Hindus believe that there is absolute and divine truth. It professes that the doctrine of karma ensures full accountability for every thought, action and word. It suggests that hardships and inequalities in this life may be explained by actions and decisions undertaken in previous lives. To note is that acts of hatred and bloodshed between Hindus and Muslims have troubled India for centuries where Hinduism is a predominant system of thinking and relating.
Buddhism – this religious faith emerged in India as a nonconforming system in a freestanding of Hinduism. Buddhism per se refused Hinduism regarding Hindu rites and the cast system. Yet some beliefs are shared between Buddhism and Hinduism such as reincarnation, karma, and entering the state of Nirvana or absolute liberation.
The idea of Buddhism arose from a system of practice called Buddha – being enlightened one through self-indulgence and rigorous self-denial. It marks liberation from delusion, comfort in wealth and luxury, over protectionism, leading to a state of true awakening around the realities of old age, illness and human suffering.

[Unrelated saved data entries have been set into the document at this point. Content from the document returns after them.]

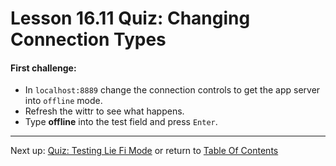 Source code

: # Lesson 16.11 Quiz: Changing Connection Types

#### First challenge:
- In `localhost:8889` change the connection controls to get the app server into `offline` mode.
- Refresh the wittr to see what happens.
- Type **offline** into the test field and press `Enter`.

- - -
Next up: [Quiz: Testing Lie Fi Mode](ND024_Part2_Lesson16_12.md) or return to [Table Of Contents](./ND024_TableOfContents.md)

The legend of the founder of Buddhism had it that around the 6th century B.C.E., Siddhartha Gautama was born into a wealthy family. His father was the monarch and wanted his son to become the monarch after his death. He locked the young prince in isolation with luxury and comforts to enable him think like a monarch and a warrior. He did not like the prediction that his son would one day become a religious leader – and invariably ascetic. Upon marriage, the prince became a father and at his 29th year, the prince had the opportunity to come out of the palace where he was challenged with the reality of old age, illness and death. The experiences shocked him to get real.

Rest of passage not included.